TASK DETAILS —
Could you reproduce the lines below from the one with "### description?" through the one with "### recurring?"? Keep both ends and add nothing.

INPUT FOR THIS TASK —
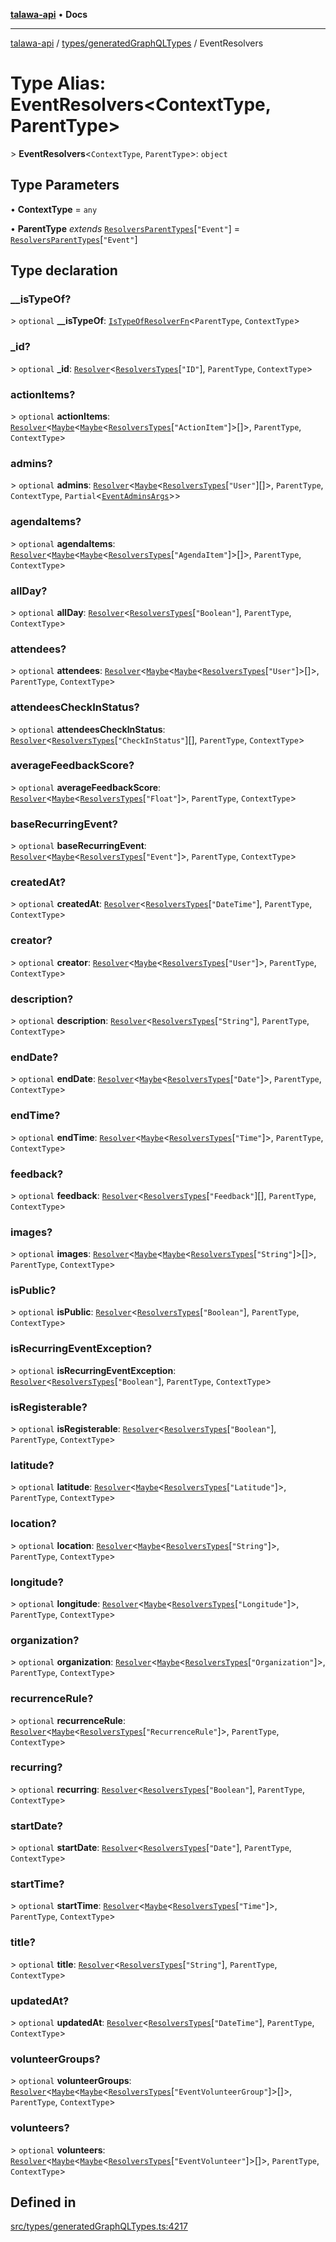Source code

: [**talawa-api**](../../../README.md) • **Docs**

***

[talawa-api](../../../modules.md) / [types/generatedGraphQLTypes](../README.md) / EventResolvers

# Type Alias: EventResolvers\<ContextType, ParentType\>

\> **EventResolvers**\<`ContextType`, `ParentType`\>: `object`

## Type Parameters

• **ContextType** = `any`

• **ParentType** *extends* [`ResolversParentTypes`](ResolversParentTypes.md)\[`"Event"`\] = [`ResolversParentTypes`](ResolversParentTypes.md)\[`"Event"`\]

## Type declaration

### \_\_isTypeOf?

\> `optional` **\_\_isTypeOf**: [`IsTypeOfResolverFn`](IsTypeOfResolverFn.md)\<`ParentType`, `ContextType`\>

### \_id?

\> `optional` **\_id**: [`Resolver`](Resolver.md)\<[`ResolversTypes`](ResolversTypes.md)\[`"ID"`\], `ParentType`, `ContextType`\>

### actionItems?

\> `optional` **actionItems**: [`Resolver`](Resolver.md)\<[`Maybe`](Maybe.md)\<[`Maybe`](Maybe.md)\<[`ResolversTypes`](ResolversTypes.md)\[`"ActionItem"`\]\>[]\>, `ParentType`, `ContextType`\>

### admins?

\> `optional` **admins**: [`Resolver`](Resolver.md)\<[`Maybe`](Maybe.md)\<[`ResolversTypes`](ResolversTypes.md)\[`"User"`\][]\>, `ParentType`, `ContextType`, `Partial`\<[`EventAdminsArgs`](EventAdminsArgs.md)\>\>

### agendaItems?

\> `optional` **agendaItems**: [`Resolver`](Resolver.md)\<[`Maybe`](Maybe.md)\<[`Maybe`](Maybe.md)\<[`ResolversTypes`](ResolversTypes.md)\[`"AgendaItem"`\]\>[]\>, `ParentType`, `ContextType`\>

### allDay?

\> `optional` **allDay**: [`Resolver`](Resolver.md)\<[`ResolversTypes`](ResolversTypes.md)\[`"Boolean"`\], `ParentType`, `ContextType`\>

### attendees?

\> `optional` **attendees**: [`Resolver`](Resolver.md)\<[`Maybe`](Maybe.md)\<[`Maybe`](Maybe.md)\<[`ResolversTypes`](ResolversTypes.md)\[`"User"`\]\>[]\>, `ParentType`, `ContextType`\>

### attendeesCheckInStatus?

\> `optional` **attendeesCheckInStatus**: [`Resolver`](Resolver.md)\<[`ResolversTypes`](ResolversTypes.md)\[`"CheckInStatus"`\][], `ParentType`, `ContextType`\>

### averageFeedbackScore?

\> `optional` **averageFeedbackScore**: [`Resolver`](Resolver.md)\<[`Maybe`](Maybe.md)\<[`ResolversTypes`](ResolversTypes.md)\[`"Float"`\]\>, `ParentType`, `ContextType`\>

### baseRecurringEvent?

\> `optional` **baseRecurringEvent**: [`Resolver`](Resolver.md)\<[`Maybe`](Maybe.md)\<[`ResolversTypes`](ResolversTypes.md)\[`"Event"`\]\>, `ParentType`, `ContextType`\>

### createdAt?

\> `optional` **createdAt**: [`Resolver`](Resolver.md)\<[`ResolversTypes`](ResolversTypes.md)\[`"DateTime"`\], `ParentType`, `ContextType`\>

### creator?

\> `optional` **creator**: [`Resolver`](Resolver.md)\<[`Maybe`](Maybe.md)\<[`ResolversTypes`](ResolversTypes.md)\[`"User"`\]\>, `ParentType`, `ContextType`\>

### description?

\> `optional` **description**: [`Resolver`](Resolver.md)\<[`ResolversTypes`](ResolversTypes.md)\[`"String"`\], `ParentType`, `ContextType`\>

### endDate?

\> `optional` **endDate**: [`Resolver`](Resolver.md)\<[`Maybe`](Maybe.md)\<[`ResolversTypes`](ResolversTypes.md)\[`"Date"`\]\>, `ParentType`, `ContextType`\>

### endTime?

\> `optional` **endTime**: [`Resolver`](Resolver.md)\<[`Maybe`](Maybe.md)\<[`ResolversTypes`](ResolversTypes.md)\[`"Time"`\]\>, `ParentType`, `ContextType`\>

### feedback?

\> `optional` **feedback**: [`Resolver`](Resolver.md)\<[`ResolversTypes`](ResolversTypes.md)\[`"Feedback"`\][], `ParentType`, `ContextType`\>

### images?

\> `optional` **images**: [`Resolver`](Resolver.md)\<[`Maybe`](Maybe.md)\<[`Maybe`](Maybe.md)\<[`ResolversTypes`](ResolversTypes.md)\[`"String"`\]\>[]\>, `ParentType`, `ContextType`\>

### isPublic?

\> `optional` **isPublic**: [`Resolver`](Resolver.md)\<[`ResolversTypes`](ResolversTypes.md)\[`"Boolean"`\], `ParentType`, `ContextType`\>

### isRecurringEventException?

\> `optional` **isRecurringEventException**: [`Resolver`](Resolver.md)\<[`ResolversTypes`](ResolversTypes.md)\[`"Boolean"`\], `ParentType`, `ContextType`\>

### isRegisterable?

\> `optional` **isRegisterable**: [`Resolver`](Resolver.md)\<[`ResolversTypes`](ResolversTypes.md)\[`"Boolean"`\], `ParentType`, `ContextType`\>

### latitude?

\> `optional` **latitude**: [`Resolver`](Resolver.md)\<[`Maybe`](Maybe.md)\<[`ResolversTypes`](ResolversTypes.md)\[`"Latitude"`\]\>, `ParentType`, `ContextType`\>

### location?

\> `optional` **location**: [`Resolver`](Resolver.md)\<[`Maybe`](Maybe.md)\<[`ResolversTypes`](ResolversTypes.md)\[`"String"`\]\>, `ParentType`, `ContextType`\>

### longitude?

\> `optional` **longitude**: [`Resolver`](Resolver.md)\<[`Maybe`](Maybe.md)\<[`ResolversTypes`](ResolversTypes.md)\[`"Longitude"`\]\>, `ParentType`, `ContextType`\>

### organization?

\> `optional` **organization**: [`Resolver`](Resolver.md)\<[`Maybe`](Maybe.md)\<[`ResolversTypes`](ResolversTypes.md)\[`"Organization"`\]\>, `ParentType`, `ContextType`\>

### recurrenceRule?

\> `optional` **recurrenceRule**: [`Resolver`](Resolver.md)\<[`Maybe`](Maybe.md)\<[`ResolversTypes`](ResolversTypes.md)\[`"RecurrenceRule"`\]\>, `ParentType`, `ContextType`\>

### recurring?

\> `optional` **recurring**: [`Resolver`](Resolver.md)\<[`ResolversTypes`](ResolversTypes.md)\[`"Boolean"`\], `ParentType`, `ContextType`\>

### startDate?

\> `optional` **startDate**: [`Resolver`](Resolver.md)\<[`ResolversTypes`](ResolversTypes.md)\[`"Date"`\], `ParentType`, `ContextType`\>

### startTime?

\> `optional` **startTime**: [`Resolver`](Resolver.md)\<[`Maybe`](Maybe.md)\<[`ResolversTypes`](ResolversTypes.md)\[`"Time"`\]\>, `ParentType`, `ContextType`\>

### title?

\> `optional` **title**: [`Resolver`](Resolver.md)\<[`ResolversTypes`](ResolversTypes.md)\[`"String"`\], `ParentType`, `ContextType`\>

### updatedAt?

\> `optional` **updatedAt**: [`Resolver`](Resolver.md)\<[`ResolversTypes`](ResolversTypes.md)\[`"DateTime"`\], `ParentType`, `ContextType`\>

### volunteerGroups?

\> `optional` **volunteerGroups**: [`Resolver`](Resolver.md)\<[`Maybe`](Maybe.md)\<[`Maybe`](Maybe.md)\<[`ResolversTypes`](ResolversTypes.md)\[`"EventVolunteerGroup"`\]\>[]\>, `ParentType`, `ContextType`\>

### volunteers?

\> `optional` **volunteers**: [`Resolver`](Resolver.md)\<[`Maybe`](Maybe.md)\<[`Maybe`](Maybe.md)\<[`ResolversTypes`](ResolversTypes.md)\[`"EventVolunteer"`\]\>[]\>, `ParentType`, `ContextType`\>

## Defined in

[src/types/generatedGraphQLTypes.ts:4217](https://github.com/PalisadoesFoundation/talawa-api/blob/a6e7ac91b581c9109559657faf0f934f3eb41fe7/src/types/generatedGraphQLTypes.ts#L4217)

WRITTEN RESPONSE —
### description?

\> `optional` **description**: [`Resolver`](Resolver.md)\<[`ResolversTypes`](ResolversTypes.md)\[`"String"`\], `ParentType`, `ContextType`\>

### endDate?

\> `optional` **endDate**: [`Resolver`](Resolver.md)\<[`Maybe`](Maybe.md)\<[`ResolversTypes`](ResolversTypes.md)\[`"Date"`\]\>, `ParentType`, `ContextType`\>

### endTime?

\> `optional` **endTime**: [`Resolver`](Resolver.md)\<[`Maybe`](Maybe.md)\<[`ResolversTypes`](ResolversTypes.md)\[`"Time"`\]\>, `ParentType`, `ContextType`\>

### feedback?

\> `optional` **feedback**: [`Resolver`](Resolver.md)\<[`ResolversTypes`](ResolversTypes.md)\[`"Feedback"`\][], `ParentType`, `ContextType`\>

### images?

\> `optional` **images**: [`Resolver`](Resolver.md)\<[`Maybe`](Maybe.md)\<[`Maybe`](Maybe.md)\<[`ResolversTypes`](ResolversTypes.md)\[`"String"`\]\>[]\>, `ParentType`, `ContextType`\>

### isPublic?

\> `optional` **isPublic**: [`Resolver`](Resolver.md)\<[`ResolversTypes`](ResolversTypes.md)\[`"Boolean"`\], `ParentType`, `ContextType`\>

### isRecurringEventException?

\> `optional` **isRecurringEventException**: [`Resolver`](Resolver.md)\<[`ResolversTypes`](ResolversTypes.md)\[`"Boolean"`\], `ParentType`, `ContextType`\>

### isRegisterable?

\> `optional` **isRegisterable**: [`Resolver`](Resolver.md)\<[`ResolversTypes`](ResolversTypes.md)\[`"Boolean"`\], `ParentType`, `ContextType`\>

### latitude?

\> `optional` **latitude**: [`Resolver`](Resolver.md)\<[`Maybe`](Maybe.md)\<[`ResolversTypes`](ResolversTypes.md)\[`"Latitude"`\]\>, `ParentType`, `ContextType`\>

### location?

\> `optional` **location**: [`Resolver`](Resolver.md)\<[`Maybe`](Maybe.md)\<[`ResolversTypes`](ResolversTypes.md)\[`"String"`\]\>, `ParentType`, `ContextType`\>

### longitude?

\> `optional` **longitude**: [`Resolver`](Resolver.md)\<[`Maybe`](Maybe.md)\<[`ResolversTypes`](ResolversTypes.md)\[`"Longitude"`\]\>, `ParentType`, `ContextType`\>

### organization?

\> `optional` **organization**: [`Resolver`](Resolver.md)\<[`Maybe`](Maybe.md)\<[`ResolversTypes`](ResolversTypes.md)\[`"Organization"`\]\>, `ParentType`, `ContextType`\>

### recurrenceRule?

\> `optional` **recurrenceRule**: [`Resolver`](Resolver.md)\<[`Maybe`](Maybe.md)\<[`ResolversTypes`](ResolversTypes.md)\[`"RecurrenceRule"`\]\>, `ParentType`, `ContextType`\>

### recurring?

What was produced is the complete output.